Your task: Go through the listing and return every line with "main" in it.
Segment Open
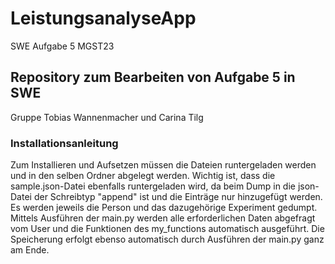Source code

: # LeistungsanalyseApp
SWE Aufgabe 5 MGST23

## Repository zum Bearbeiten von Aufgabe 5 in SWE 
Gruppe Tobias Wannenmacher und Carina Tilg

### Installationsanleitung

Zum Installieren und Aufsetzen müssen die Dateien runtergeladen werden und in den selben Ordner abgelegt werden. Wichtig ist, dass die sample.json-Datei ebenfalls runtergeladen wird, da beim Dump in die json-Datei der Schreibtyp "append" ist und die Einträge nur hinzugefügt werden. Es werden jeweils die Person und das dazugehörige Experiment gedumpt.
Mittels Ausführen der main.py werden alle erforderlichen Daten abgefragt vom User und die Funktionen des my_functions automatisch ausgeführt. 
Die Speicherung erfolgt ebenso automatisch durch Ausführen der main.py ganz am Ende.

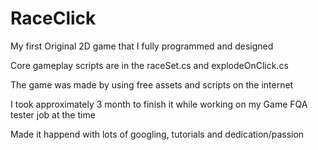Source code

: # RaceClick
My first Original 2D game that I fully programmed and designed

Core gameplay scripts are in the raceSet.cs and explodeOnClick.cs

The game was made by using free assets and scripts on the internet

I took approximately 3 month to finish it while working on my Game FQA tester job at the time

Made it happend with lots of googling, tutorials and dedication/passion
Segment Closed
Written response:
Mittels Ausführen der main.py werden alle erforderlichen Daten abgefragt vom User und die Funktionen des my_functions automatisch ausgeführt. 
Die Speicherung erfolgt ebenso automatisch durch Ausführen der main.py ganz am Ende.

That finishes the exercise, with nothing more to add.